Why the 27 million milestone matters
At first glance the figure is a straightforward user count. Dig a little deeper and it becomes a strategic signal. HarmonyOS was born out of necessity after US sanctions limited Huawei's access to Google services. Since then the company has been steadily migrating hardware onto its own software — a move that now looks less experimental and more structural.
Huawei highlights several signs of momentum: a large and growing developer base, healthy daily device activations, and significant app activity. Those indicators help explain why Huawei frames 27 million as more than a milestone — it’s a baseline for long-term viability.
- Registered developers: over 10 million
- Daily device activations: more than 100,000 new devices
- Daily app downloads and updates: about 88 million

Such numbers matter because an operating system is only as valuable as the apps and services that run on it. The more developers and users, the easier it becomes to attract third-party apps and build out a full ecosystem.
HarmonyOS 6 and product momentum
HarmonyOS 6 reached developers in June 2025 and began rolling out to consumers in China by October. The update added features aimed at improving everyday device interactions — for example, a file-sharing tool often compared to Apple’s AirDrop. That kind of utility helps glue users into a single, cross-device experience on Huawei hardware.

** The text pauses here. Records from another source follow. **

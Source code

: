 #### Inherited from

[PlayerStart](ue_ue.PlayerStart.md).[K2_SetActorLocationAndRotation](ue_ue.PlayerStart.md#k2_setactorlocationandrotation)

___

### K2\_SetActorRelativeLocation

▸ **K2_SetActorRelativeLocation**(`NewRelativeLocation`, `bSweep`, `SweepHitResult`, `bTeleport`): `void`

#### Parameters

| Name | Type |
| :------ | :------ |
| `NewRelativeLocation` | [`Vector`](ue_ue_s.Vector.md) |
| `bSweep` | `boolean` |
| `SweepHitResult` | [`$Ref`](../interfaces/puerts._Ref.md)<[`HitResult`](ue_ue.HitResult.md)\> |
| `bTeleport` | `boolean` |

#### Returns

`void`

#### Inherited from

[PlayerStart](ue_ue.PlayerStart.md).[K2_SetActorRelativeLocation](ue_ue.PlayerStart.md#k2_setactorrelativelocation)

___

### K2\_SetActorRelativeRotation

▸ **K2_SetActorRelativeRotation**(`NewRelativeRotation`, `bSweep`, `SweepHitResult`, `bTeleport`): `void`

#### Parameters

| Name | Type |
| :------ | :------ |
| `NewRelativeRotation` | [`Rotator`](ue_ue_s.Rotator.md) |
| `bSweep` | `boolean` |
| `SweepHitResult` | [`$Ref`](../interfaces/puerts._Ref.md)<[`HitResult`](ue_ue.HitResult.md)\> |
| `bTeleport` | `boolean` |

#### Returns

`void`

Market research points to tangible traction. Counterpoint Research reported HarmonyOS held roughly 17% of China’s smartphone OS market in Q2 2025, nudging past iOS at 16% and trailing Android’s 66%. Meanwhile, Huawei’s hardware recovery in China has been visible: BCI data shows Huawei briefly reclaimed the top vendor spot in late November and early December 2025, helped by strong demand for the Mate 80 series.
With newer devices shipping exclusively on HarmonyOS, Huawei appears committed to a self-contained platform approach. That strategy reduces dependence on foreign services and creates a clearer upgrade path for users who buy into Huawei’s device line — phones, foldables, laptops and smart devices working under one software umbrella.
Will HarmonyOS become a global challenger to Android or iOS? That’s still an open question. For now, the story is focused on China, where Huawei’s brand strength and retail reach give the platform the best chance to scale quickly. The 27 million mark doesn’t guarantee global success, but it does mark a turning point for Huawei’s ambition to own more of its software destiny.